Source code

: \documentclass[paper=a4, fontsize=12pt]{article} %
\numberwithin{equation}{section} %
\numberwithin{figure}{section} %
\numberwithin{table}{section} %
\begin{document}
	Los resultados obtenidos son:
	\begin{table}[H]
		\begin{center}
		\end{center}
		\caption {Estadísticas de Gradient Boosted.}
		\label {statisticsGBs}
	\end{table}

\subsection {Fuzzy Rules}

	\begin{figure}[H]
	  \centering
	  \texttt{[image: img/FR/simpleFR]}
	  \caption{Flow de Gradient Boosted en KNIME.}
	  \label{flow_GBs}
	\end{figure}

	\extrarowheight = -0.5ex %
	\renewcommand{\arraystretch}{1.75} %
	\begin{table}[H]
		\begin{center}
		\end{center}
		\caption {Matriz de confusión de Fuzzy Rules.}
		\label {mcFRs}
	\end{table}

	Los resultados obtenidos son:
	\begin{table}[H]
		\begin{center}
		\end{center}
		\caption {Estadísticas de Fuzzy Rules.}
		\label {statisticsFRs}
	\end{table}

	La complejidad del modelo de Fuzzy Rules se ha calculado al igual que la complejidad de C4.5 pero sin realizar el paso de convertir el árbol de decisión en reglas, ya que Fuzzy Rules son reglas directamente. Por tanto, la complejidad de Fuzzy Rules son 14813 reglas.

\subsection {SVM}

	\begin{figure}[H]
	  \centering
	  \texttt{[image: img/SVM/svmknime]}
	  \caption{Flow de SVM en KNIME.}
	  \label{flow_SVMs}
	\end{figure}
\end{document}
———
_Task details:_ Indicate how many lines in the records above include the word "caption", giving no other content.

_Response area:_ 5